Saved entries
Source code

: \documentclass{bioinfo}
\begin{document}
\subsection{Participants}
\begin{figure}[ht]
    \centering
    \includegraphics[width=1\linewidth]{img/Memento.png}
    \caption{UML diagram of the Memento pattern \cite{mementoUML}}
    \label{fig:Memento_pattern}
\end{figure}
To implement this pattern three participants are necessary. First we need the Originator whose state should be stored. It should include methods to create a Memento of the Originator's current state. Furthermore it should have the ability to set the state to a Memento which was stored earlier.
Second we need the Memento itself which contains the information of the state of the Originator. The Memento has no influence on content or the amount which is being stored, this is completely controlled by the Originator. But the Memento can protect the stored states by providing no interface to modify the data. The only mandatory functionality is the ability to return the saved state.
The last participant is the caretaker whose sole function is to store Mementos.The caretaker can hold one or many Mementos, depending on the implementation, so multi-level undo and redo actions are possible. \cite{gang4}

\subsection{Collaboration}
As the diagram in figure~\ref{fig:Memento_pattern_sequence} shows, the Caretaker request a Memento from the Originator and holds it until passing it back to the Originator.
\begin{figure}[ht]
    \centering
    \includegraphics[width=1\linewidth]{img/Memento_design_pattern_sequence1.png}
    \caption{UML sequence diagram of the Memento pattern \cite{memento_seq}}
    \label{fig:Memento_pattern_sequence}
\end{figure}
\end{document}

* Task to complete *
The records above are to be duplicated word for word.

* Solution below *
Source code

: \documentclass{bioinfo}
\begin{document}
\subsection{Participants}
\begin{figure}[ht]
    \centering
    \includegraphics[width=1\linewidth]{img/Memento.png}
    \caption{UML diagram of the Memento pattern \cite{mementoUML}}
    \label{fig:Memento_pattern}
\end{figure}
To implement this pattern three participants are necessary. First we need the Originator whose state should be stored. It should include methods to create a Memento of the Originator's current state. Furthermore it should have the ability to set the state to a Memento which was stored earlier.
Second we need the Memento itself which contains the information of the state of the Originator. The Memento has no influence on content or the amount which is being stored, this is completely controlled by the Originator. But the Memento can protect the stored states by providing no interface to modify the data. The only mandatory functionality is the ability to return the saved state.
The last participant is the caretaker whose sole function is to store Mementos.The caretaker can hold one or many Mementos, depending on the implementation, so multi-level undo and redo actions are possible. \cite{gang4}

\subsection{Collaboration}
As the diagram in figure~\ref{fig:Memento_pattern_sequence} shows, the Caretaker request a Memento from the Originator and holds it until passing it back to the Originator.
\begin{figure}[ht]
    \centering
    \includegraphics[width=1\linewidth]{img/Memento_design_pattern_sequence1.png}
    \caption{UML sequence diagram of the Memento pattern \cite{memento_seq}}
    \label{fig:Memento_pattern_sequence}
\end{figure}
\end{document}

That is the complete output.